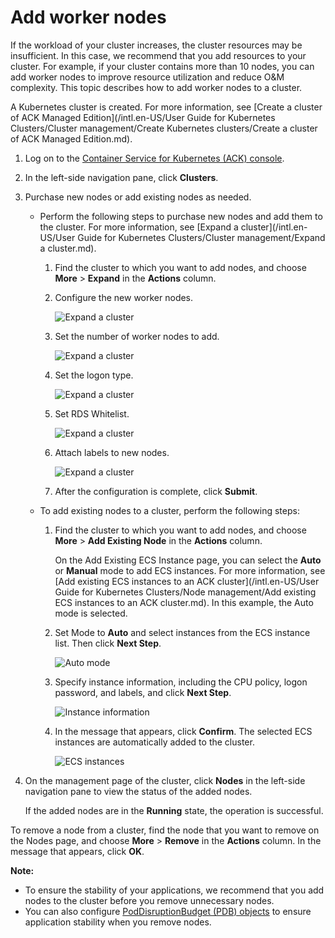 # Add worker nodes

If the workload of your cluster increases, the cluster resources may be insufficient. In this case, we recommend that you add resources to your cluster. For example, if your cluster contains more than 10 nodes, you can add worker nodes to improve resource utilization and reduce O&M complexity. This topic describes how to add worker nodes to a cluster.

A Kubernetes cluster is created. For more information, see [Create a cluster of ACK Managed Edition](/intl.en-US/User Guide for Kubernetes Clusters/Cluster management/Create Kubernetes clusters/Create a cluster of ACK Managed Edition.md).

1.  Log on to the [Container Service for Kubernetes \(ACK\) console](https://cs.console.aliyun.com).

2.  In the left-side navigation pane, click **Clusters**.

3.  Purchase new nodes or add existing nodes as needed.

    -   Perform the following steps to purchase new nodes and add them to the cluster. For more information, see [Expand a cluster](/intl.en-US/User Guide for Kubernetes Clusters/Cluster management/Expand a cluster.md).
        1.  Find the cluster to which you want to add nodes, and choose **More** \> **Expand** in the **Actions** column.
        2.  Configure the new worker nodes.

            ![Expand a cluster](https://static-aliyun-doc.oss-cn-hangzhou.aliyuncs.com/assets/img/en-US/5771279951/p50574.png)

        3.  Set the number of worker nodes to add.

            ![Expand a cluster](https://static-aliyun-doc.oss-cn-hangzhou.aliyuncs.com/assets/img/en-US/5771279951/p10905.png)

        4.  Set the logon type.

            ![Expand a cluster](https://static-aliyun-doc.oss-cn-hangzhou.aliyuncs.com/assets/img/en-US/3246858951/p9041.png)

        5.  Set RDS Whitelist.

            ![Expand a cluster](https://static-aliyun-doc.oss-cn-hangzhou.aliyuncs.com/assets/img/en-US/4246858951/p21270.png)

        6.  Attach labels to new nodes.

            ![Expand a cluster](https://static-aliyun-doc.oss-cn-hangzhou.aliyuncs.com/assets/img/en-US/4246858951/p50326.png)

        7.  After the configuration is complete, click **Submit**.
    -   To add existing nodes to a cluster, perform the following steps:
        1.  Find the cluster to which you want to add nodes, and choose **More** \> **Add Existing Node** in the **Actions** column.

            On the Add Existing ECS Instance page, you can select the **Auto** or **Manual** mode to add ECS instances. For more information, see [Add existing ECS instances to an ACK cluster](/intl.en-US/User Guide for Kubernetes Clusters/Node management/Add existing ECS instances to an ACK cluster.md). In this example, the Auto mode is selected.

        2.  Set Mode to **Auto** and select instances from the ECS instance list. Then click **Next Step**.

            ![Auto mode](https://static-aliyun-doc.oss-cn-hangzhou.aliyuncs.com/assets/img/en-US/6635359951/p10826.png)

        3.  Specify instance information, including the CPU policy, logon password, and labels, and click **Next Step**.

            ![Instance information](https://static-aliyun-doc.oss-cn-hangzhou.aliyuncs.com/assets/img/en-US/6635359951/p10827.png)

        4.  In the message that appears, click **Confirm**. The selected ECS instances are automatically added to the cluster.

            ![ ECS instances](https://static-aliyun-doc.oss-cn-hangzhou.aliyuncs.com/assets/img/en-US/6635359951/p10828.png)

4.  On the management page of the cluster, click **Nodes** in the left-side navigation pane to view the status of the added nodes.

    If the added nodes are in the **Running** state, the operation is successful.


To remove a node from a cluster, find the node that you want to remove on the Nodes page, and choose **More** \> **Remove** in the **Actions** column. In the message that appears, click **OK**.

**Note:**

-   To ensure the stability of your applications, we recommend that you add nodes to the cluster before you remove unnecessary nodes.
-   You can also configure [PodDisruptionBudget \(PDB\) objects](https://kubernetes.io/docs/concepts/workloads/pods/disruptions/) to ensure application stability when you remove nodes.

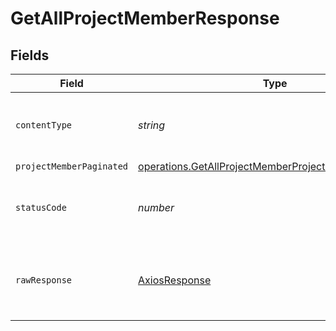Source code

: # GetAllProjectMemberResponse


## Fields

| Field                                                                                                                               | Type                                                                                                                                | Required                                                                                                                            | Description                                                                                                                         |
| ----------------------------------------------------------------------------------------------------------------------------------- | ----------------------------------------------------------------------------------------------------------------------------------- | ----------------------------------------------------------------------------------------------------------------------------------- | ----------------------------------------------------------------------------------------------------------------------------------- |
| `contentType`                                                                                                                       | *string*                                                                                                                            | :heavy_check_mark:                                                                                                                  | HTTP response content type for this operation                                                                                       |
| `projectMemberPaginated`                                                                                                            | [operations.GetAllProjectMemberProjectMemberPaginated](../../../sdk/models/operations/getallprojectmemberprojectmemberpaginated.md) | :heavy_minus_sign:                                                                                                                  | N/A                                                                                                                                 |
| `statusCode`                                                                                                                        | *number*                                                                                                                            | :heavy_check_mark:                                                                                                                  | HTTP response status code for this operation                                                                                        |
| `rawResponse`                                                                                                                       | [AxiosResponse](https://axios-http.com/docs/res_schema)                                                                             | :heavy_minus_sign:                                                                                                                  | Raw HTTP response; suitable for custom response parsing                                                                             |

────────────────────────────────────────

_What you should do_
Gather all lines with the string "pane" from the data.

_Answer to this problem_
2.  In the left-side navigation pane, click **Clusters**.
4.  On the management page of the cluster, click **Nodes** in the left-side navigation pane to view the status of the added nodes.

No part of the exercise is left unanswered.